The wind partially obscured her vision by casting her dark hair across her face, as she occasionally glimpsed the other field slaves pausing to gawk at the sight of their Slavemaster and his diminutive miscreant making their way to the top of the low hill.
Habrunt faced her and made certain that what must happen next would take place in the sight of all field workers, and declared loudly and formally, "Sorpiala has charged thee before the Master, and behold, thou hast been judged and found wanting. Now you shall learn what happens to those scoffers who dare to offend the House of Rababull!"
Habrunt let go of her suddenly, causing her to fall backwards into the heavy standing grain in such a way that she tumbled harmlessly into the tall stalks which made a gentle whispering sound as they cushioned her fall. Weeping, she lay looking up at him through tear-flooded eyes and the wisps of her own hair, from a bed of bent and broken stalks, entirely obscured from the view of those watching in the nearby fields.
Habrunt was already uncoiling a heavy bull whip, and there was a strange look of ferocity and despair on Habrunt's troubled features.
Shaking her head slowly in hopeless denial, Si'Wren raised her arms defenselessly and remained mute as he took hold of the whip by it's heavy pommel and shook it out behind him on the grassy knoll, snaking the long sinuous coils into a long scythe-like arc as he prepared to deliver the first stroke.
"Ten lashes!" he declared.
He tensed the bulging muscles of his right arm as he raised the braided leather pommel to shoulder height and brought it around once to round it out properly, and then hooked it in at the proper moment with all of his strength in a viciously aimed shot.

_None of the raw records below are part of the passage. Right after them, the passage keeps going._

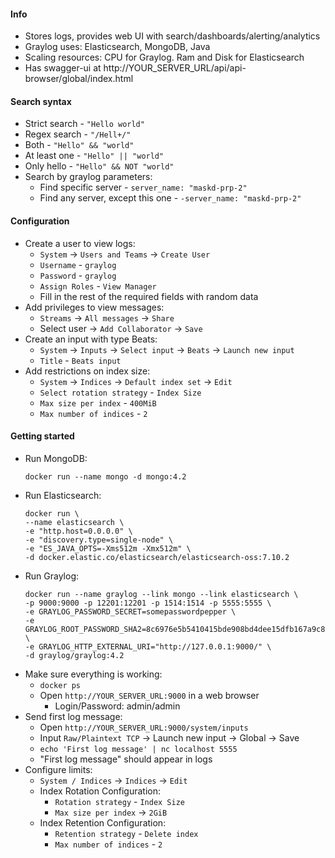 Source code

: #### Info
* Stores logs, provides web UI with search/dashboards/alerting/analytics
* Graylog uses: Elasticsearch, MongoDB, Java
* Scaling resources: CPU for Graylog. Ram and Disk for Elasticsearch
* Has swagger-ui at http://YOUR_SERVER_URL/api/api-browser/global/index.html

#### Search syntax
* Strict search - `"Hello world"`
* Regex search - `"/Hell+/"`
* Both - `"Hello" && "world"`
* At least one - `"Hello" || "world"`
* Only hello - `"Hello" && NOT "world"`
* Search by graylog parameters:
    * Find specific server - `server_name: "maskd-prp-2"`
    * Find any server, except this one - `-server_name: "maskd-prp-2"`

#### Configuration
* Create a user to view logs:
    * `System` -> `Users and Teams` -> `Create User`
    * `Username` - `graylog`
    * `Password` - `graylog`
    * `Assign Roles` - `View Manager`
    * Fill in the rest of the required fields with random data
* Add privileges to view messages:
    * `Streams` -> `All messages` -> `Share`
    * Select user -> `Add Collaborator` -> `Save`
* Create an input with type Beats:
    * `System` -> `Inputs` -> `Select input` -> `Beats` -> `Launch new input`
    * `Title` - `Beats input`
* Add restrictions on index size:
    * `System` -> `Indices` -> `Default index set` -> `Edit`
    * `Select rotation strategy` - `Index Size`
    * `Max size per index` - `400MiB`
    * `Max number of indices` - `2`

#### Getting started
* Run MongoDB:
    ```
    docker run --name mongo -d mongo:4.2
    ```
* Run Elasticsearch:
    ```
    docker run \
    --name elasticsearch \
    -e "http.host=0.0.0.0" \
    -e "discovery.type=single-node" \
    -e "ES_JAVA_OPTS=-Xms512m -Xmx512m" \
    -d docker.elastic.co/elasticsearch/elasticsearch-oss:7.10.2
    ```
* Run Graylog:
    ```
    docker run --name graylog --link mongo --link elasticsearch \
    -p 9000:9000 -p 12201:12201 -p 1514:1514 -p 5555:5555 \
    -e GRAYLOG_PASSWORD_SECRET=somepasswordpepper \
    -e GRAYLOG_ROOT_PASSWORD_SHA2=8c6976e5b5410415bde908bd4dee15dfb167a9c873fc4bb8a81f6f2ab448a918 \
    -e GRAYLOG_HTTP_EXTERNAL_URI="http://127.0.0.1:9000/" \
    -d graylog/graylog:4.2
    ```
* Make sure everything is working:
    * `docker ps`
    * Open `http://YOUR_SERVER_URL:9000` in a web browser
        * Login/Password: admin/admin
* Send first log message:
    * Open `http://YOUR_SERVER_URL:9000/system/inputs`
    * Input `Raw/Plaintext TCP` -> Launch new input -> Global -> Save
    * `echo 'First log message' | nc localhost 5555`
    * "First log message" should appear in logs
* Configure limits:
    * `System / Indices` -> `Indices` -> `Edit`
    * Index Rotation Configuration:
        * `Rotation strategy` - `Index Size`
        * `Max size per index` -> `2GiB`
    * Index Retention Configuration:
        * `Retention strategy` - `Delete index`
        * `Max number of indices` - `2`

CRACK!! The whip banged like a thunderclap, the sonic boom echoing across the fields as a scream was ripped from Si'Wren's throat and a distant flock of surprised birds took suddenly to flight, darkening the sky with their panicked multitudes of beating wings.

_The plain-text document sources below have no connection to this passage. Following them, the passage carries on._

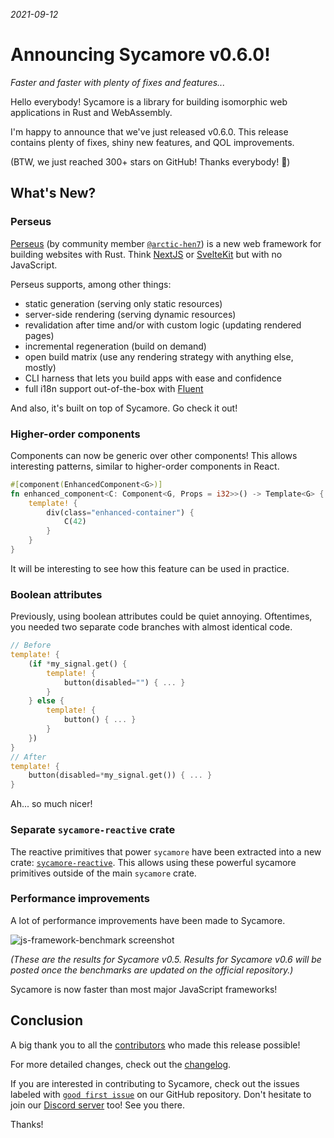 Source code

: _2021-09-12_

# Announcing Sycamore v0.6.0!

_Faster and faster with plenty of fixes and features..._

Hello everybody! Sycamore is a library for building isomorphic web applications in Rust and
WebAssembly.

I'm happy to announce that we've just released v0.6.0. This release contains plenty of fixes, shiny
new features, and QOL improvements.

(BTW, we just reached 300+ stars on GitHub! Thanks everybody! 🎉)

## What's New?

### Perseus

[Perseus](https://github.com/arctic-hen7/perseus) (by community member
[`@arctic-hen7`](https://github.com/arctic-hen7)) is a new web framework for building websites with
Rust. Think [NextJS](https://nextjs.org/) or [SvelteKit](https://kit.svelte.dev/) but with no
JavaScript.

Perseus supports, among other things:

- static generation (serving only static resources)
- server-side rendering (serving dynamic resources)
- revalidation after time and/or with custom logic (updating rendered pages)
- incremental regeneration (build on demand)
- open build matrix (use any rendering strategy with anything else, mostly)
- CLI harness that lets you build apps with ease and confidence
- full i18n support out-of-the-box with [Fluent](https://projectfluent.org/)

And also, it's built on top of Sycamore. Go check it out!

### Higher-order components

Components can now be generic over other components! This allows interesting patterns, similar to
higher-order components in React.

```rust
#[component(EnhancedComponent<G>)]
fn enhanced_component<C: Component<G, Props = i32>>() -> Template<G> {
    template! {
        div(class="enhanced-container") {
            C(42)
        }
    }
}
```

It will be interesting to see how this feature can be used in practice.

### Boolean attributes

Previously, using boolean attributes could be quiet annoying. Oftentimes, you needed two separate
code branches with almost identical code.

```rust
// Before
template! {
    (if *my_signal.get() {
        template! {
            button(disabled="") { ... }
        }
    } else {
        template! {
            button() { ... }
        }
    })
}
// After
template! {
    button(disabled=*my_signal.get()) { ... }
}
```

Ah... so much nicer!

### Separate `sycamore-reactive` crate

The reactive primitives that power `sycamore` have been extracted into a new crate:
[`sycamore-reactive`](https://crates.io/crates/sycamore-reactive). This allows using these powerful
sycamore primitives outside of the main `sycamore` crate.

### Performance improvements

A lot of performance improvements have been made to Sycamore.

<img src="https://user-images.githubusercontent.com/37006668/132999004-31269471-c4f0-4aa2-8517-3a945de3eed0.png" alt="js-framework-benchmark screenshot" style="max-width: 500px" />

_(These are the results for Sycamore v0.5. Results for Sycamore v0.6 will be posted once the
benchmarks are updated on the official repository.)_

Sycamore is now faster than most major JavaScript frameworks!

## Conclusion

A big thank you to all the
[contributors](https://github.com/sycamore-rs/sycamore/graphs/contributors) who made this release
possible!

For more detailed changes, check out the
[changelog](https://github.com/sycamore-rs/sycamore/blob/master/CHANGELOG.md#-060-2021-09-12).

If you are interested in contributing to Sycamore, check out the issues labeled with
[`good first issue`](https://github.com/sycamore-rs/sycamore/issues?q=is%3Aissue+is%3Aopen+label%3A%22good+first+issue%22)
on our GitHub repository. Don't hesitate to join our [Discord server](https://discord.gg/vDwFUmm6mU)
too! See you there.

Thanks!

Men and women who thought they too, had hated Si'Wren, felt sudden horror at the astonishing impact of the whip's bang upon their eardrums.

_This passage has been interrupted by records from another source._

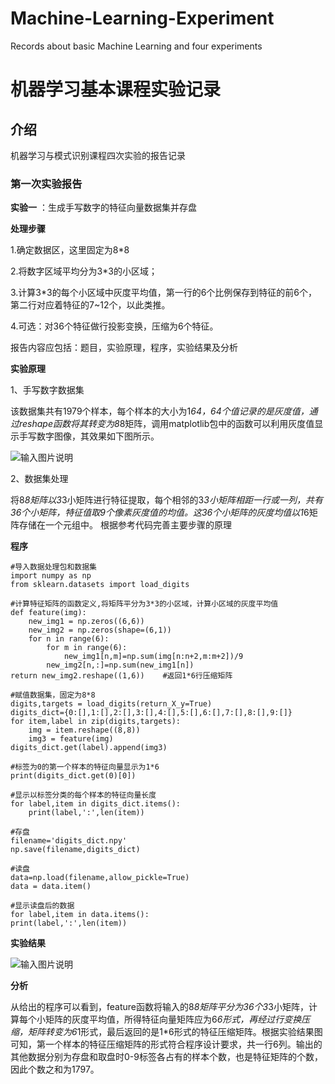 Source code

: # Machine-Learning-Experiment
Records about basic Machine Learning and four experiments
# 机器学习基本课程实验记录

## 介绍
机器学习与模式识别课程四次实验的报告记录

### 第一次实验报告
 **实验一** ：生成手写数字的特征向量数据集并存盘

 **处理步骤** 

1.确定数据区，这里固定为8*8
    
2.将数字区域平均分为3*3的小区域；
    
3.计算3*3的每个小区域中灰度平均值，第一行的6个比例保存到特征的前6个，第二行对应着特征的7~12个，以此类推。
    
4.可选：对36个特征做行投影变换，压缩为6个特征。
    
报告内容应包括：题目，实验原理，程序，实验结果及分析

 **实验原理** 

1、手写数字数据集

该数据集共有1979个样本，每个样本的大小为1*64，64个值记录的是灰度值，通过reshape函数将其转变为8*8矩阵，调用matplotlib包中的函数可以利用灰度值显示手写数字图像，其效果如下图所示。

![输入图片说明](https://images.gitee.com/uploads/images/2021/0316/161507_efa7edf7_8794964.png "屏幕截图.png")

2、数据集处理

将8*8矩阵以3*3小矩阵进行特征提取，每个相邻的3*3小矩阵相距一行或一列，共有36个小矩阵，特征值取9个像素灰度值的均值。这36个小矩阵的灰度均值以1*6矩阵存储在一个元组中。
根据参考代码完善主要步骤的原理

 **程序** 

```
#导入数据处理包和数据集
import numpy as np
from sklearn.datasets import load_digits

#计算特征矩阵的函数定义,将矩阵平分为3*3的小区域，计算小区域的灰度平均值
def feature(img):
    new_img1 = np.zeros((6,6))
    new_img2 = np.zeros(shape=(6,1))
    for n in range(6):
        for m in range(6):
            new_img1[n,m]=np.sum(img[n:n+2,m:m+2])/9
        new_img2[n,:]=np.sum(new_img1[n])
return new_img2.reshape((1,6))    #返回1*6行压缩矩阵

#赋值数据集，固定为8*8
digits,targets = load_digits(return_X_y=True)
digits_dict={0:[],1:[],2:[],3:[],4:[],5:[],6:[],7:[],8:[],9:[]}
for item,label in zip(digits,targets):
    img = item.reshape((8,8))
    img3 = feature(img)
digits_dict.get(label).append(img3)

#标签为0的第一个样本的特征向量显示为1*6
print(digits_dict.get(0)[0])

#显示以标签分类的每个样本的特征向量长度
for label,item in digits_dict.items():
    print(label,':',len(item))

#存盘
filename='digits_dict.npy'
np.save(filename,digits_dict)

#读盘
data=np.load(filename,allow_pickle=True)
data = data.item()

#显示读盘后的数据
for label,item in data.items():
print(label,':',len(item))
```

 **实验结果** 

![输入图片说明](https://images.gitee.com/uploads/images/2021/0316/160119_bbbc80dc_8794964.png "屏幕截图.png")

 **分析** 

从给出的程序可以看到，feature函数将输入的8*8矩阵平分为36个3*3小矩阵，计算每个小矩阵的灰度平均值，所得特征向量矩阵应为6*6形式，再经过行变换压缩，矩阵转变为6*1形式，最后返回的是1*6形式的特征压缩矩阵。根据实验结果图可知，第一个样本的特征压缩矩阵的形式符合程序设计要求，共一行6列。输出的其他数据分别为存盘和取盘时0-9标签各占有的样本个数，也是特征矩阵的个数，因此个数之和为1797。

He brought back the whip behind him for the next stroke and rotated it around forward again, his bulging muscles gleaming with sweat.
CRACK!! The sound echoed across the land, sending gophers, rabbits, and other animals scurrying for their dens and holes in the ground.
CRACK!! Slave women in the fields began weeping.
Habrunt was visible to all as his tall figure towered above the waving grass on the hilltop.
Several of the men looked away, already feeling sick to their stomachs, while others watched with clenched jaws, remembering the way Master Rababull himself had put out the eye of the boy who had once been a bully, because Master Rababull's word was law.
CRACK!! An eye for an eye.
CRACK!! Back in the Master's compound, Sorpiala went on humming softly and pleasantly to herself as she heard the distant knell of doom, and full of gloating, she pretended to be oblivious to it's meaning in the presence of her totally silent, fearfully listening cohorts.
On and on, to the tenth and final lash.
Gasping for breath, his face, hair, and naked torso streaming with sweat, Habrunt held his hands low in the tall grass, and made sure that no one saw when he took a small leather pouch from the left side of his belt, swollen with animal blood, pinched it's contents upwards and drew the end of the whip through it several times to coat it. Then he also dipped the heads of a handful of long severed wheat stalks in the blood pouch and shook it over Si'Wren, spattering her skin liberally with the blood.
Then he knelt down in the tall grass so low as to be completely out of view from anyone watching, stooping close beside Si'Wren.
Still in shock, Si'Wren watched as he scooped up a handful of small pebbles and cupped his hand carefully as he poured them into the pouch. Without a word to her, he noosed the pouch and knotted it tightly so that it's contents might not chance to escape.